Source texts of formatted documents
________________________________________
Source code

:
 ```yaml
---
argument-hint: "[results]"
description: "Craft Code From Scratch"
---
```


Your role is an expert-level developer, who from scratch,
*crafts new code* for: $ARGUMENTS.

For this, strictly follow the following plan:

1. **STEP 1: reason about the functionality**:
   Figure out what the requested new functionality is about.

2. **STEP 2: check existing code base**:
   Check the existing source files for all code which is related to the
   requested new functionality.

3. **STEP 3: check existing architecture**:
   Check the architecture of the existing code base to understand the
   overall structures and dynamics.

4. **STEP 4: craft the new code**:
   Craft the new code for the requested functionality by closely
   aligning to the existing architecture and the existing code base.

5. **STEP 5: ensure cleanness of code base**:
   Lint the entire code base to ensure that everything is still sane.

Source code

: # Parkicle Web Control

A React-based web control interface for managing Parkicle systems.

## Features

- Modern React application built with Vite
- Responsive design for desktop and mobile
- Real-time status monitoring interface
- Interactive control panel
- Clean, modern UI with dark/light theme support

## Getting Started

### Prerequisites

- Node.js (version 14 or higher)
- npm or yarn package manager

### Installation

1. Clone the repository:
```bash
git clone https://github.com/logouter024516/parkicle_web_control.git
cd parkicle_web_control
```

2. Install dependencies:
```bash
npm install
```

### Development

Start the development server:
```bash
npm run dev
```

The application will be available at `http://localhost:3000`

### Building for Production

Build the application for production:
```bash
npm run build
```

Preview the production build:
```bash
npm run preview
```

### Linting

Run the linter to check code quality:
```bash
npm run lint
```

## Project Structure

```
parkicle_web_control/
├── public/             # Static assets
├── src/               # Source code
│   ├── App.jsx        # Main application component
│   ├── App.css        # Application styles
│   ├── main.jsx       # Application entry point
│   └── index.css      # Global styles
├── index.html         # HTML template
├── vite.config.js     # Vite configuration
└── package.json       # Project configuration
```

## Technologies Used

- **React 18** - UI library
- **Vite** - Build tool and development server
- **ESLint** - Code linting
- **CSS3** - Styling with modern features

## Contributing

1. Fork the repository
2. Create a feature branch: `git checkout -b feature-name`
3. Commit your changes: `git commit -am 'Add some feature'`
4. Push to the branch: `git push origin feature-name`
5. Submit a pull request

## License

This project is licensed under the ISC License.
________________________________________
Try it -
Would you set down every entry again, exactly?

The completed task -
Source code

:
 ```yaml
---
argument-hint: "[results]"
description: "Craft Code From Scratch"
---
```


Your role is an expert-level developer, who from scratch,
*crafts new code* for: $ARGUMENTS.

For this, strictly follow the following plan:

1. **STEP 1: reason about the functionality**:
   Figure out what the requested new functionality is about.

2. **STEP 2: check existing code base**:
   Check the existing source files for all code which is related to the
   requested new functionality.

3. **STEP 3: check existing architecture**:
   Check the architecture of the existing code base to understand the
   overall structures and dynamics.

4. **STEP 4: craft the new code**:
   Craft the new code for the requested functionality by closely
   aligning to the existing architecture and the existing code base.

5. **STEP 5: ensure cleanness of code base**:
   Lint the entire code base to ensure that everything is still sane.

Source code

: # Parkicle Web Control

A React-based web control interface for managing Parkicle systems.

## Features

- Modern React application built with Vite
- Responsive design for desktop and mobile
- Real-time status monitoring interface
- Interactive control panel
- Clean, modern UI with dark/light theme support

## Getting Started

### Prerequisites

- Node.js (version 14 or higher)
- npm or yarn package manager

### Installation

1. Clone the repository:
```bash
git clone https://github.com/logouter024516/parkicle_web_control.git
cd parkicle_web_control
```

2. Install dependencies:
```bash
npm install
```

### Development

Start the development server:
```bash
npm run dev
```

The application will be available at `http://localhost:3000`

### Building for Production

Build the application for production:
```bash
npm run build
```

Preview the production build:
```bash
npm run preview
```

### Linting

Run the linter to check code quality:
```bash
npm run lint
```

## Project Structure

```
parkicle_web_control/
├── public/             # Static assets
├── src/               # Source code
│   ├── App.jsx        # Main application component
│   ├── App.css        # Application styles
│   ├── main.jsx       # Application entry point
│   └── index.css      # Global styles
├── index.html         # HTML template
├── vite.config.js     # Vite configuration
└── package.json       # Project configuration
```

## Technologies Used

- **React 18** - UI library
- **Vite** - Build tool and development server
- **ESLint** - Code linting
- **CSS3** - Styling with modern features

## Contributing

1. Fork the repository
2. Create a feature branch: `git checkout -b feature-name`
3. Commit your changes: `git commit -am 'Add some feature'`
4. Push to the branch: `git push origin feature-name`
5. Submit a pull request

## License

This project is licensed under the ISC License.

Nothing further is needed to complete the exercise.